--- Data for processing Enclosed Below ---

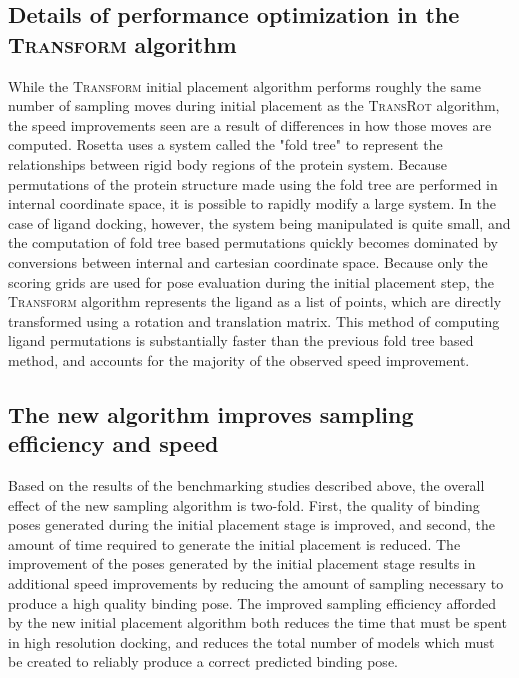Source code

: \subsection{Details of performance optimization in the \textsc{Transform} algorithm}
While the \textsc{Transform} initial placement algorithm performs roughly the same number of sampling moves during initial placement as the \textsc{TransRot} algorithm, the speed improvements seen are a result of differences in how those moves are computed.
Rosetta uses a system called the "fold tree" to represent the relationships between rigid body regions of the protein system\citep{Davis:2009bf,Das:2008gf}.
Because permutations of the protein structure made using the fold tree are performed in internal coordinate space, it is possible to rapidly modify a large system.
In the case of ligand docking, however, the system being manipulated is quite small, and the computation of fold tree based permutations quickly becomes dominated by conversions between internal and cartesian coordinate space.
Because only the scoring grids are used for pose evaluation during the initial placement step, the \textsc{Transform} algorithm represents the ligand as a list of points, which are directly transformed using a rotation and translation matrix.
This method of computing ligand permutations is substantially faster than the previous fold tree based method, and accounts for the majority of the observed speed improvement.

\subsection{The new algorithm improves sampling efficiency and speed}
Based on the results of the benchmarking studies described above, the overall effect of the new sampling algorithm is two-fold.
First, the quality of binding poses generated during the initial placement stage is improved, and second, the amount of time required to generate the initial placement is reduced.
The improvement of the poses generated by the initial placement stage results in additional speed improvements by reducing the amount of sampling necessary to produce a high quality binding pose.
The improved sampling efficiency afforded by the new initial placement algorithm both reduces the time that must be spent in high resolution docking, and reduces the total number of models which must be created to reliably produce a correct predicted binding pose.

--- End of Enclosed Data for processing ---

Work task:
Make an exact copy of all entries above, dropping the images.

Response box:
Source code

: \subsection{Details of performance optimization in the \textsc{Transform} algorithm}
While the \textsc{Transform} initial placement algorithm performs roughly the same number of sampling moves during initial placement as the \textsc{TransRot} algorithm, the speed improvements seen are a result of differences in how those moves are computed.
Rosetta uses a system called the "fold tree" to represent the relationships between rigid body regions of the protein system\citep{Davis:2009bf,Das:2008gf}.
Because permutations of the protein structure made using the fold tree are performed in internal coordinate space, it is possible to rapidly modify a large system.
In the case of ligand docking, however, the system being manipulated is quite small, and the computation of fold tree based permutations quickly becomes dominated by conversions between internal and cartesian coordinate space.
Because only the scoring grids are used for pose evaluation during the initial placement step, the \textsc{Transform} algorithm represents the ligand as a list of points, which are directly transformed using a rotation and translation matrix.
This method of computing ligand permutations is substantially faster than the previous fold tree based method, and accounts for the majority of the observed speed improvement.

\subsection{The new algorithm improves sampling efficiency and speed}
Based on the results of the benchmarking studies described above, the overall effect of the new sampling algorithm is two-fold.
First, the quality of binding poses generated during the initial placement stage is improved, and second, the amount of time required to generate the initial placement is reduced.
The improvement of the poses generated by the initial placement stage results in additional speed improvements by reducing the amount of sampling necessary to produce a high quality binding pose.
The improved sampling efficiency afforded by the new initial placement algorithm both reduces the time that must be spent in high resolution docking, and reduces the total number of models which must be created to reliably produce a correct predicted binding pose.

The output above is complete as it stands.